Kebakaran besar di Kota Banjarmasin pada 9 Oktober 1973 itu meluluhlantakkan perkampungan warga di Kecamatan Banjarmasin Selatan. Api berkobar selama 5 jam 30 menit dan menghanguskan areal permukiman seluas 1 kilometer (km) persegi. Berdasarkan catatan Kompas, sebanyak 2.295 rumah dan bangunan ludes dan 9.750 orang kehilangan tempat tinggal. Kerugian material ditaksir mencapai Rp 5 miliar. (Kompas, 11/10/1973)
Kai Alus menyaksikan kebakaran besar di kotanya kala itu. Lokasi perkampungan yang terbakar pada waktu itu berseberangan dengan kampungnya atau hanya terpisah oleh Sungai Martapura. Jarak dari kampungnya ke perkampungan yang terbakar juga tak sampai 2 km. ”Tetapi tidak bisa ngapa-ngapain juga waktu itu,” ujar bapak dari tiga anak perempuan itu.
Niat saya hanya ingin ikut menolong masyarakat. Kasihan melihat orang-orang yang kena musibah kebakaran
Setelah kebakaran itu, muncul inisiatif dari warga lokal untuk membentuk BPK SP. Sebab, pada waktu itu baru ada tiga BPK di Banjarmasin, yaitu BPK Pemerintah Kotamadya Banjarmasin, BPK Chung Hwa Chung Hui yang kemudian berganti nama menjadi Himpunan Pemuda Pemudi Indonesia (Hippindo), serta BPK SPGB milik perusahaan karet.
BPK SP adalah BPK pertama yang dibentuk oleh warga setempat. Alus ikut bergabung sejak awal berdirinya. ”Niat saya hanya ingin ikut menolong masyarakat. Kasihan melihat orang-orang yang kena musibah kebakaran,” tutur pedagang batu permata di Pasar Malabar, Banjarmasin itu.
Pengalaman
Untuk menjadi seorang pemadam kebakaran, Alus ketika muda harus belajar dari nol. Ia belajar mulai dari menghidupkan mesin pompa, menyambung selang, hingga memegang selang penyemprot. Semua tugas itu harus bisa dilakoni seorang pemadam. Untuk itu, ia pun rutin berlatih bersama rekan-rekannya ketika sedang tidak ada kebakaran.

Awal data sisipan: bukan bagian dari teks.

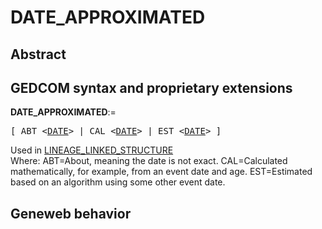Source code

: ﻿<!-- licence GPL V2, cf https://github.com/TitiFix/geneweb -->
# DATE_APPROXIMATED
## Abstract

## GEDCOM syntax and proprietary extensions

**DATE_APPROXIMATED**:=
<pre>
[ ABT &lt;<a href=Ged.DATE.md>DATE</a>&gt; | CAL &lt;<a href=Ged.DATE.md>DATE</a>&gt; | EST &lt;<a href=Ged.DATE.md>DATE</a>&gt; ]
</pre>
Used in <a href=Ged.LINEAGE_LINKED_STRUCTURE.md>LINEAGE_LINKED_STRUCTURE</a><br />
Where:
ABT=About, meaning the date is not exact.
CAL=Calculated mathematically, for example, from an event date and age.
EST=Estimated based on an algorithm using some other event date.

## Geneweb behavior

Menurut kakek dari tiga cucu itu, memegang selang penyemprot tidaklah semudah yang dikira. Butuh kekuatan dan teknik agar bisa mengarahkan selang ke obyek sasaran. ”Pernah suatu kali ada warga yang merebut selang dari tangan saya karena ia ingin menyelamatkan rumahnya yang terbakar. Tetapi selang itu malah lepas dari tangannya dan meliuk-liuk di tanah,” katanya.
Dalam berbagai kesempatan memadamkan kebakaran, Alus paling sering bertugas sebagai penjaga selang isap pompa. Tugas itu membuatnya harus menceburkan diri ke air untuk menjaga agar sampah dan kotoran tidak terisap dan menyumbat selang penyemprot saat proses pemadaman.

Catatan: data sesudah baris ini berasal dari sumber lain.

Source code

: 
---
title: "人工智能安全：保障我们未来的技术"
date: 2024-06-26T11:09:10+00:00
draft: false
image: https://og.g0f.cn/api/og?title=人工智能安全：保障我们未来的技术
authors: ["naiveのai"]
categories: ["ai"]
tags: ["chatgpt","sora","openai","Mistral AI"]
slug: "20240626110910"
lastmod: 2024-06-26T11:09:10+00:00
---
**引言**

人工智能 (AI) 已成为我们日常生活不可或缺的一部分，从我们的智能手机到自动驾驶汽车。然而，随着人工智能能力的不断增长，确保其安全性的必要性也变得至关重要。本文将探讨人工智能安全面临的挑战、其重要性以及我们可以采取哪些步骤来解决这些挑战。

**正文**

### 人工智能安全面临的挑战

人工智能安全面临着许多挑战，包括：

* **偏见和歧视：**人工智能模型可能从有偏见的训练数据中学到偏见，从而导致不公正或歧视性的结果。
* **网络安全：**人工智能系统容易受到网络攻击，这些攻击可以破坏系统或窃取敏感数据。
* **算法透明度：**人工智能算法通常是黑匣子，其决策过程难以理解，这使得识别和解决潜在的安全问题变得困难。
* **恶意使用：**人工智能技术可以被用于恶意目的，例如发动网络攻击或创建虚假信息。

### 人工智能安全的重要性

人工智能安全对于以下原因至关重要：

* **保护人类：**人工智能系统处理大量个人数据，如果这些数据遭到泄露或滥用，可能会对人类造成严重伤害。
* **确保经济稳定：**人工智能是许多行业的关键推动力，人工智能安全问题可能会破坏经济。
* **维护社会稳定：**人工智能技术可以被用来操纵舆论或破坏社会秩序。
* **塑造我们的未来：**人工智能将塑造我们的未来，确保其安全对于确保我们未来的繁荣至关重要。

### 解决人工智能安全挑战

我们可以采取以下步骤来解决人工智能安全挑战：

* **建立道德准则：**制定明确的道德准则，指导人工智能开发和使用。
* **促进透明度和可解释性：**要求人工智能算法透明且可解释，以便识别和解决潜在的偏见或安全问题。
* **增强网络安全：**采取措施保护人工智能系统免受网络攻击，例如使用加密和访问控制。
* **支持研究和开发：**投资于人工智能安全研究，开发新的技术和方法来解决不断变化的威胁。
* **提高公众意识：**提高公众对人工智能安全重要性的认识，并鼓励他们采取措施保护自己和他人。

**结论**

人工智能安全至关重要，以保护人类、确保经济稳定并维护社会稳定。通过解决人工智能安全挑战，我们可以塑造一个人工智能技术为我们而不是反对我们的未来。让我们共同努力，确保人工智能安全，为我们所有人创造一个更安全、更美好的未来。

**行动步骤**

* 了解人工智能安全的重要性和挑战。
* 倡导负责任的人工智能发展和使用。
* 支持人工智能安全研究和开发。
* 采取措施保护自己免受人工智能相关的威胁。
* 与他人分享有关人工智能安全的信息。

Begitu menemukan air langsung nyebur. Selesai nyemprot baru tahu di air itu banyak kotoran manusia
Karena tugas menjaga selang isap itu, Alus mengaku pernah sampai mencebur ke air yang dipenuhi kotoran manusia. Kejadian itu dialaminya saat memadamkan kebakaran di gang sempit yang susah sumber air. ”Waktu itu tidak sadar juga karena lampu padam. Begitu menemukan air langsung nyebur. Selesai nyemprot baru tahu di air itu banyak kotoran manusia,” katanya sambil terkekeh.

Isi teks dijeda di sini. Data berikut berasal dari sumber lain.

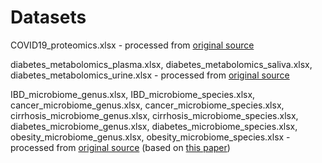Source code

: # Datasets

COVID19_proteomics.xlsx - processed from [original source](https://data.mendeley.com/datasets/tzydswhhb5/5)

diabetes_metabolomics_plasma.xlsx, diabetes_metabolomics_saliva.xlsx, diabetes_metabolomics_urine.xlsx - processed from [original source](https://figshare.com/articles/dataset/Qatar_Metabolomics_Study_on_Diabetes/5904022?file=10531342)

IBD_microbiome_genus.xlsx, IBD_microbiome_species.xlsx, cancer_microbiome_genus.xlsx, cancer_microbiome_species.xlsx, cirrhosis_microbiome_genus.xlsx, cirrhosis_microbiome_species.xlsx, diabetes_microbiome_genus.xlsx, diabetes_microbiome_species.xlsx, obesity_microbiome_genus.xlsx, obesity_microbiome_species.xlsx - processed from [original source](https://github.com/SegataLab/metaml/tree/master/data) (based on [this paper](https://doi.org/10.1371/journal.pcbi.1004977))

Pernah juga suatu kali saat menyemprot api yang berkobar, ia didatangi warga yang panik dan mengamuk karena rumahnya terbakar. Orang itu membawa senjata tajam dan mengancam agar Alus memberikan selang penyemprot kepadanya. Setelah diberikan, orang itu juga tidak bisa menyemprot dengan baik.
Berbagai pengalaman itu sama sekali tidak membuat Alus kapok turun ke lapangan setiap ada kejadian kebakaran. Ia justru mengalami kepuasan batin ketika bisa menolong orang lain. ”Banyak juga warga yang datang memeluk sambil menangis ketika rumahnya bisa diselamatkan dari kobaran api. Dapat ucapan terima kasih saja sudah membuat hati senang,” katanya.
Tanpa pamrih
Tugas sebagai pemadam kebakaran dilakoni Alus tanpa pamrih. Ia dan rekan-rekannya dari berbagai latar belakang dan pekerjaan tidak digaji ataupun dibayar serta tidak pernah juga mengharapkan imbalan sepeser pun dalam menjalankan tugas itu. Malahan, tak jarang ia ikut mengeluarkan uang pribadi untuk operasional pemadaman.
Meskipun tak dibayar, Alus selalu siap 24 jam untuk tugas pemadaman. Ketika terjadi kebakaran pada siang hari, ia rela menutup dan meninggalkan kios batu permata miliknya di Pasar Malabar untuk menjalankan tugas kemanusiaan. Saat tengah malam ataupun dini hari ketika ada kebakaran, ia juga tetap berangkat.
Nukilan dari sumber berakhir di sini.